:: WHAT YOU WILL DO ::
Nothing but a number belongs in the answer: the count of lines below that contain the word "isabellebody".

:: INPUT ::
= Beginning of Section =
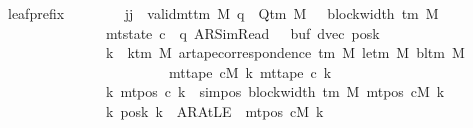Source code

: \begin{isabellebody}
\ \ \ leaf{\isacharunderscore}{\kern0pt}prefix{\isacharcolon}{\kern0pt}\isanewline
\ \ \ \ \ \ \ \ {\isachardoublequoteopen}{\isasymAnd}jj{\isachardot}{\kern0pt}\ {\isasymlbrakk}\ valid{\isacharunderscore}{\kern0pt}mttm\ M{\isacharsemicolon}{\kern0pt}\ q\ {\isasymin}\ Q{\isacharunderscore}{\kern0pt}tm\ M{\isacharsemicolon}{\kern0pt}\ {}\ {\isasymle}\ block{\isacharunderscore}{\kern0pt}width\ {\isacharparenleft}{\kern0pt}{\isasymGamma}{\isacharunderscore}{\kern0pt}tm\ M{\isacharparenright}{\kern0pt}{\isacharsemicolon}{\kern0pt}\isanewline
\ \ \ \ \ \ \ \ \ \ \ \ \ \ \ \ \ mt{\isacharunderscore}{\kern0pt}state\ c{}\ {\isacharequal}{\kern0pt}\ {\isacharparenleft}{\kern0pt}q{\isacharcomma}{\kern0pt}\ AR{\isacharunderscore}{\kern0pt}SimRead{\isacharcomma}{\kern0pt}\ {}{\isacharcomma}{\kern0pt}\ {}{\isacharcomma}{\kern0pt}\ buf{}{\isacharcomma}{\kern0pt}\ dvec{\isacharcomma}{\kern0pt}\ posk{}{\isacharparenright}{\kern0pt}{\isacharsemicolon}{\kern0pt}\isanewline
\ \ \ \ \ \ \ \ \ \ \ \ \ \ \ \ \ {\isasymforall}k\ {\isacharless}{\kern0pt}\ k{\isacharunderscore}{\kern0pt}tm\ M{\isachardot}{\kern0pt}\ ar{\isacharunderscore}{\kern0pt}tape{\isacharunderscore}{\kern0pt}correspondence\ {\isacharparenleft}{\kern0pt}{\isasymGamma}{\isacharunderscore}{\kern0pt}tm\ M{\isacharparenright}{\kern0pt}\ {\isacharparenleft}{\kern0pt}le{\isacharunderscore}{\kern0pt}tm\ M{\isacharparenright}{\kern0pt}\ {\isacharparenleft}{\kern0pt}bl{\isacharunderscore}{\kern0pt}tm\ M{\isacharparenright}{\kern0pt}\isanewline
\ \ \ \ \ \ \ \ \ \ \ \ \ \ \ \ \ \ \ \ \ \ \ \ \ \ {\isacharparenleft}{\kern0pt}mt{\isacharunderscore}{\kern0pt}tape\ cM\ k{\isacharparenright}{\kern0pt}\ {\isacharparenleft}{\kern0pt}mt{\isacharunderscore}{\kern0pt}tape\ c{}\ k{\isacharparenright}{\kern0pt}{\isacharsemicolon}{\kern0pt}\isanewline
\ \ \ \ \ \ \ \ \ \ \ \ \ \ \ \ \ {\isasymAnd}k{\isachardot}{\kern0pt}\ mt{\isacharunderscore}{\kern0pt}pos\ c{}\ k\ {\isacharequal}{\kern0pt}\ sim{\isacharunderscore}{\kern0pt}pos\ {\isacharparenleft}{\kern0pt}block{\isacharunderscore}{\kern0pt}width\ {\isacharparenleft}{\kern0pt}{\isasymGamma}{\isacharunderscore}{\kern0pt}tm\ M{\isacharparenright}{\kern0pt}{\isacharparenright}{\kern0pt}\ {\isacharparenleft}{\kern0pt}mt{\isacharunderscore}{\kern0pt}pos\ cM\ k{\isacharparenright}{\kern0pt}{\isacharsemicolon}{\kern0pt}\isanewline
\ \ \ \ \ \ \ \ \ \ \ \ \ \ \ \ \ {\isasymAnd}k{\isachardot}{\kern0pt}\ posk{}\ k\ {\isacharequal}{\kern0pt}\ AR{\isacharunderscore}{\kern0pt}AtLE\ {\isasymlongleftrightarrow}\ mt{\isacharunderscore}{\kern0pt}pos\ cM\ k\ {\isacharequal}{\kern0pt}\ {}{\isacharsemicolon}{\kern0pt}\isanewline

\end{isabellebody}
= End of Section =
:: RESULT FOR THIS EXERCISE ::
2